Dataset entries
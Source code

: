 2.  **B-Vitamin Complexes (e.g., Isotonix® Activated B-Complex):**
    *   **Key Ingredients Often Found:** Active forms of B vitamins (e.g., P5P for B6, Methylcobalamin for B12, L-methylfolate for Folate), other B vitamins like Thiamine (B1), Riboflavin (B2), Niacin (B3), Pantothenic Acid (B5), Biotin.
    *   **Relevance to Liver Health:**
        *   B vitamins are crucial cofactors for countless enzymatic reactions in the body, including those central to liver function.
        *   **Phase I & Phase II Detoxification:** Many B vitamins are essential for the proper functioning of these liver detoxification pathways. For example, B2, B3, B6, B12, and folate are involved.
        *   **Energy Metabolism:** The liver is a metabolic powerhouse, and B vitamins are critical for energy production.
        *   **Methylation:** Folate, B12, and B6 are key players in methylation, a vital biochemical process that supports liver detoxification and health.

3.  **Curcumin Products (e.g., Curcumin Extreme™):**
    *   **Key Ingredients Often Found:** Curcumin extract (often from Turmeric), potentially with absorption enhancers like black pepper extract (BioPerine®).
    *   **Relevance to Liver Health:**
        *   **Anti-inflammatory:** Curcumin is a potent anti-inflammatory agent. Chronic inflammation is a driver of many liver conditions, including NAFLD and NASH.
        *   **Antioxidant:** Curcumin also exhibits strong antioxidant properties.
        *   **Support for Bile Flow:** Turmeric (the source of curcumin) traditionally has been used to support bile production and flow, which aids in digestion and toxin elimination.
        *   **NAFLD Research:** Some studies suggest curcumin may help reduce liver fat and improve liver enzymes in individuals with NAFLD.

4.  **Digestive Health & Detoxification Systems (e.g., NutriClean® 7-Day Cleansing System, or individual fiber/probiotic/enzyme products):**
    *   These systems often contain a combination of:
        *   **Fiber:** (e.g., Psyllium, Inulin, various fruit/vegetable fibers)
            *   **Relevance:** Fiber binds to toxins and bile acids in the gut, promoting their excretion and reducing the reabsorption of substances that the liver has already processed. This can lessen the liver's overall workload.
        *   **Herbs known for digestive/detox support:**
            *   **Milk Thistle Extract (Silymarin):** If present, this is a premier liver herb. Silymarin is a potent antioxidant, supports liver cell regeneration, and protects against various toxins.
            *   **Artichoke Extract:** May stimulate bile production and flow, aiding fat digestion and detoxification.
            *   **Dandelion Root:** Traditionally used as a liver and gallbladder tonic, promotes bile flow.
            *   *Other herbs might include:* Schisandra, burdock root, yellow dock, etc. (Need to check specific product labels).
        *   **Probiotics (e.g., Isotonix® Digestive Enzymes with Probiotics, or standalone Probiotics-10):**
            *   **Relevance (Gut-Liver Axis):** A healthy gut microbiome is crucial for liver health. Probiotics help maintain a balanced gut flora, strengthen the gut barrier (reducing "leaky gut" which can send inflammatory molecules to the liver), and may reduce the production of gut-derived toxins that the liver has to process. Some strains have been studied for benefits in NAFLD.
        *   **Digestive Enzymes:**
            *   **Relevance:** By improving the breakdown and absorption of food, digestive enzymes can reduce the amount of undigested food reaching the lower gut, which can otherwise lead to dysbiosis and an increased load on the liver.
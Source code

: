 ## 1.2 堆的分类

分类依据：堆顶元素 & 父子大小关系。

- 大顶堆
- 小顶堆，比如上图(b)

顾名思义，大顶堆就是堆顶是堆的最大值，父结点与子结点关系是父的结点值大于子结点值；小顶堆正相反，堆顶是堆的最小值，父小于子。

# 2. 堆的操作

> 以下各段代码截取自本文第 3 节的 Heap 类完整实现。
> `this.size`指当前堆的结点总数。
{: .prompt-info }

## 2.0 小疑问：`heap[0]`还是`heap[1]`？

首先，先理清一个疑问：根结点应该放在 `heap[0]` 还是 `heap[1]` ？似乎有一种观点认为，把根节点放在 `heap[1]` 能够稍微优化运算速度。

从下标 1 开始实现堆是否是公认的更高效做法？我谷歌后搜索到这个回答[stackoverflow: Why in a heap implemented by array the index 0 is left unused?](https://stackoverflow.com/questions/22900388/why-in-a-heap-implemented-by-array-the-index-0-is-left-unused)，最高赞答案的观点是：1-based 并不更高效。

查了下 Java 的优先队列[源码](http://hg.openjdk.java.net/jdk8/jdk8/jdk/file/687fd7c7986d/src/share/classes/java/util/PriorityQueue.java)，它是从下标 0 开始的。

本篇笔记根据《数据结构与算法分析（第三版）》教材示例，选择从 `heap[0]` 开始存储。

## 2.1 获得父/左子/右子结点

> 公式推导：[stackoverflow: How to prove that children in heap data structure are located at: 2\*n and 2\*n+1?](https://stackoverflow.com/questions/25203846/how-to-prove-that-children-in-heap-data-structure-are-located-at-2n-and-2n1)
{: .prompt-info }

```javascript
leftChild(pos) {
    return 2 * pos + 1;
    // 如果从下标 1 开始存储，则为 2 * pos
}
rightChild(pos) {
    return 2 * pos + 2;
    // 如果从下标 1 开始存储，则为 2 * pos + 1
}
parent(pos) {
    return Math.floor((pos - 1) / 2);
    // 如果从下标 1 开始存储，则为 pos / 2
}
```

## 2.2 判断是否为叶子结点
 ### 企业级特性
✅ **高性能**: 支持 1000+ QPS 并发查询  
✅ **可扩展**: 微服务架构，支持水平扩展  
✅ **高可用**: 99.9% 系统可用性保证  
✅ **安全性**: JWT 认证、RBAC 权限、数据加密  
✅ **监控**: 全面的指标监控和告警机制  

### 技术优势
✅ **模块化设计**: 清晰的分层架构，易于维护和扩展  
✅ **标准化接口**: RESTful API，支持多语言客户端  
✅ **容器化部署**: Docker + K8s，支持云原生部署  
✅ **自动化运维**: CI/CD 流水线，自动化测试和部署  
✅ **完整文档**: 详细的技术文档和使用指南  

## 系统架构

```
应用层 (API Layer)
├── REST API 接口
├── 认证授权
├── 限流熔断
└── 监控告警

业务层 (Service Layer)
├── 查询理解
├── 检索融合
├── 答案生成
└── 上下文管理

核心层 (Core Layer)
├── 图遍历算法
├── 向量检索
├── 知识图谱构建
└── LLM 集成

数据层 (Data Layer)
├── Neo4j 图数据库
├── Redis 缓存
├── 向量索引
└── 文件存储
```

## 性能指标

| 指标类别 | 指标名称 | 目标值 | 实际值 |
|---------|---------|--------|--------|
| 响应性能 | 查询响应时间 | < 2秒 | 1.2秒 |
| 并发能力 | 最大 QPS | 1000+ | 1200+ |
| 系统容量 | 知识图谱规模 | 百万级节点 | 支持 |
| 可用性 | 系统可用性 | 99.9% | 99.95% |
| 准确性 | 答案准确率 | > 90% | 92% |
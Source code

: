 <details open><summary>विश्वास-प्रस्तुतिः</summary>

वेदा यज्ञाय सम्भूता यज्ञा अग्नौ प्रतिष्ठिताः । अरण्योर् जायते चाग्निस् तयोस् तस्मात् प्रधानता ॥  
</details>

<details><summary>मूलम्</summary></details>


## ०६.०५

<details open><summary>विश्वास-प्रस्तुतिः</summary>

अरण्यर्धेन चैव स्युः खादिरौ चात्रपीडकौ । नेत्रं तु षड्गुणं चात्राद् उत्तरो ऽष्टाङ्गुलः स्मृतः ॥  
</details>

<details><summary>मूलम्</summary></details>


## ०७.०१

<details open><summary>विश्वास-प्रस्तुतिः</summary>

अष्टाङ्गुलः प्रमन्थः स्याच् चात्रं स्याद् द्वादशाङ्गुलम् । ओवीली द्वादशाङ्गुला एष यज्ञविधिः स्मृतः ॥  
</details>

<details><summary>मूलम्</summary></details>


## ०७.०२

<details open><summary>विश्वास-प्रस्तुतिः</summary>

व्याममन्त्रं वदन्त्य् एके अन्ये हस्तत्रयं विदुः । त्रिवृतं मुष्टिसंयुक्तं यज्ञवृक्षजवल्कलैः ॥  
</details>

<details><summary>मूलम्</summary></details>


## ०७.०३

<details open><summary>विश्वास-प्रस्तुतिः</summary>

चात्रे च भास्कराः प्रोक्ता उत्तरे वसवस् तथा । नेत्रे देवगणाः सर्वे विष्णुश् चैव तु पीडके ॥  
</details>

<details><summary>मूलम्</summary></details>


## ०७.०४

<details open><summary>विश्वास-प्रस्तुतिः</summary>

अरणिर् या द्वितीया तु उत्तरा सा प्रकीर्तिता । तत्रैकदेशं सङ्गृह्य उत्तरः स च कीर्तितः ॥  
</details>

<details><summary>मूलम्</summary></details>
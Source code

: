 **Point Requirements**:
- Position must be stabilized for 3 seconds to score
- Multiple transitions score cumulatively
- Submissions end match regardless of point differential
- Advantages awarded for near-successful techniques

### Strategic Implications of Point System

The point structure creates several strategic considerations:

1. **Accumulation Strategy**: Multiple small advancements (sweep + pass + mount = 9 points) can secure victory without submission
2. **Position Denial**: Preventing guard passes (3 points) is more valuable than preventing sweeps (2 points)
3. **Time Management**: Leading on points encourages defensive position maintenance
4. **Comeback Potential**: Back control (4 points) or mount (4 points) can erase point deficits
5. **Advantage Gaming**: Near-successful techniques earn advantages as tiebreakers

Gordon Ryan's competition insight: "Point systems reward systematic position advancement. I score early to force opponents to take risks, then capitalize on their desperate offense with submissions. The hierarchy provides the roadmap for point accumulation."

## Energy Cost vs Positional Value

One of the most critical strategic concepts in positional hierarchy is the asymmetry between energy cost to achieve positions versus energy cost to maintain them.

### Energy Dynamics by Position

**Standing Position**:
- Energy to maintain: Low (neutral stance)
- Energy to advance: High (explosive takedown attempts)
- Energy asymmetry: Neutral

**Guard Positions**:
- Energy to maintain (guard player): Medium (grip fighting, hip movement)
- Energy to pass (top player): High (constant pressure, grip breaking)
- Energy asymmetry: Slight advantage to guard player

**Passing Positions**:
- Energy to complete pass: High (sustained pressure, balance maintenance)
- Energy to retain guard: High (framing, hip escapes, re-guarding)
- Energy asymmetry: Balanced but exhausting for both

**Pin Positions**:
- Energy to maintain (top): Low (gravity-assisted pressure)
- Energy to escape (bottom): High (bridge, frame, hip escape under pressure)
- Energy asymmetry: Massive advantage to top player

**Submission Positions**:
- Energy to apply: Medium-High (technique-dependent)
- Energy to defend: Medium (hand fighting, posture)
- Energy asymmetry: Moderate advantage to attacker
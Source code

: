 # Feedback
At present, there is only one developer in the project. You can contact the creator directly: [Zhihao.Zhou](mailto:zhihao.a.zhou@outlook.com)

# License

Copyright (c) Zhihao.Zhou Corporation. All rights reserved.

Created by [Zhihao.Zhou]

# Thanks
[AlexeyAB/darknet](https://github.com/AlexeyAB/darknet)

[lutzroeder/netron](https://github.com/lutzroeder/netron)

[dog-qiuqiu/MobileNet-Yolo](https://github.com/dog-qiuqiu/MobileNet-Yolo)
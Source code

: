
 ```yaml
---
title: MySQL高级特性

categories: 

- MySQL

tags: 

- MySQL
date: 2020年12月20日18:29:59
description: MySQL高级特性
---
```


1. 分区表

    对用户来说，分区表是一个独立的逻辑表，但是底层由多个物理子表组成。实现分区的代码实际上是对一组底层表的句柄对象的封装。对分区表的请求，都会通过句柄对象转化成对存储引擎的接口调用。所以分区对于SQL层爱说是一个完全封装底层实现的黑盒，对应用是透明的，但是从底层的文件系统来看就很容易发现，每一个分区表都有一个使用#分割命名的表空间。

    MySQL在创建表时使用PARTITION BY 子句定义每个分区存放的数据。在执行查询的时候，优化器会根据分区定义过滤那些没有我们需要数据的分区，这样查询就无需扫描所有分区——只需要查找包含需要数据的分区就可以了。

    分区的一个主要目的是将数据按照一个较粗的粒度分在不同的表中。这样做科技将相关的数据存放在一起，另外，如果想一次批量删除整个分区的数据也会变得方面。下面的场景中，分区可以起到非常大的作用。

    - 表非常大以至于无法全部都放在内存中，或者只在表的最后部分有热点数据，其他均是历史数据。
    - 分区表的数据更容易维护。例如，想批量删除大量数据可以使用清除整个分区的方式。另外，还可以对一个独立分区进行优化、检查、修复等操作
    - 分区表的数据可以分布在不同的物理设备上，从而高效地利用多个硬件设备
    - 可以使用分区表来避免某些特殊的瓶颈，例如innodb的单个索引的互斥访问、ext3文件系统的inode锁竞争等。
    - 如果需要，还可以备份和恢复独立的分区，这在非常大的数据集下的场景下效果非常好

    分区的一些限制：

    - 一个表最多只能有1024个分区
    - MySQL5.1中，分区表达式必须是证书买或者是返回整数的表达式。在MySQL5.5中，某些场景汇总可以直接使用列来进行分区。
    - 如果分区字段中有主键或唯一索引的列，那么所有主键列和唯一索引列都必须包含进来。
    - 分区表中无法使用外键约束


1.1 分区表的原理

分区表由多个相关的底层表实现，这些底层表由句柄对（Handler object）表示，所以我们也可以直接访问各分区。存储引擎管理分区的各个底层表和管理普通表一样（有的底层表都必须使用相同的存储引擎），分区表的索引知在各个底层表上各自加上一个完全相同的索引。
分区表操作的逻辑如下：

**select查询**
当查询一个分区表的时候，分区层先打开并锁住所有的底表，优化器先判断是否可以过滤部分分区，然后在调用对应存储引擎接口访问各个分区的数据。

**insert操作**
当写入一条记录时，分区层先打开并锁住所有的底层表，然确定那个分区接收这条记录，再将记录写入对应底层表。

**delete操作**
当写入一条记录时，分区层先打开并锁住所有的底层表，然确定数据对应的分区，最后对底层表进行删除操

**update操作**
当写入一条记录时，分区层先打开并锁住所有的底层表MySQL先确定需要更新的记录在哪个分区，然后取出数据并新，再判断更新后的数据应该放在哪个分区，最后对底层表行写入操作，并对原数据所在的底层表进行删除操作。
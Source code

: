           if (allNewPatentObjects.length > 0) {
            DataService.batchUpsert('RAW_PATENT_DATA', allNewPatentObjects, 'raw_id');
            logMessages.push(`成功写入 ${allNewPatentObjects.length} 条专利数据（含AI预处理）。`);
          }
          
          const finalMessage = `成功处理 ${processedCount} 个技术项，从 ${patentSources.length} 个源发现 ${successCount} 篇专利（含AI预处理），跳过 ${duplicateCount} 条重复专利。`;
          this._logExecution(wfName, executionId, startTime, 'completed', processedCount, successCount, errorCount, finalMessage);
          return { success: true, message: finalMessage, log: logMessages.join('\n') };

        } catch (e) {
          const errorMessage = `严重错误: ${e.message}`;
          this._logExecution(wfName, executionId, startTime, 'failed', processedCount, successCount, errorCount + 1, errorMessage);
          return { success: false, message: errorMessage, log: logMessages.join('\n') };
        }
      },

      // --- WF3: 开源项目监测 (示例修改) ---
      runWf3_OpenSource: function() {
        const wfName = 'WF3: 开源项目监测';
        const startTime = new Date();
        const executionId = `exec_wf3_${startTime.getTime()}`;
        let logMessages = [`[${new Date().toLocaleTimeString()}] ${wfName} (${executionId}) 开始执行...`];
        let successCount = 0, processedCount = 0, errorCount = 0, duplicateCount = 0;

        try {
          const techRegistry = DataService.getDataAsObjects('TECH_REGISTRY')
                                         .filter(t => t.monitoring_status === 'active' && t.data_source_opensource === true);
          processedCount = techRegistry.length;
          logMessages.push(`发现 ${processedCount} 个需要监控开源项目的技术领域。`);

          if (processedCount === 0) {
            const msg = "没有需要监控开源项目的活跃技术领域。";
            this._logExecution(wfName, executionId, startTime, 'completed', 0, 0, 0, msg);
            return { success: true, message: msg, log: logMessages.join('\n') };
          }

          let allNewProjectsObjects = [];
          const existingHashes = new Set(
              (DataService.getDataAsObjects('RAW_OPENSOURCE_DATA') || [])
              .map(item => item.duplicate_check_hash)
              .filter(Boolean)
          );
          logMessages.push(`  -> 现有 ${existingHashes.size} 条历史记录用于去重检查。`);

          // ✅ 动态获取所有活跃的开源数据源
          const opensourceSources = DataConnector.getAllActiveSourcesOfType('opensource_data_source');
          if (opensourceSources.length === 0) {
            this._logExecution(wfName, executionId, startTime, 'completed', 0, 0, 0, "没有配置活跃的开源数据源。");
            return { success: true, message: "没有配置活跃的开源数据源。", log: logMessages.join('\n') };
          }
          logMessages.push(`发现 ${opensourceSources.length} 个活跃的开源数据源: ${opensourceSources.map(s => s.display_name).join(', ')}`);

> YOUR ASSIGNMENT
Answer with nothing but the count of lines in the entries that hold the word "opensourceSources".

> THE ANSWER
3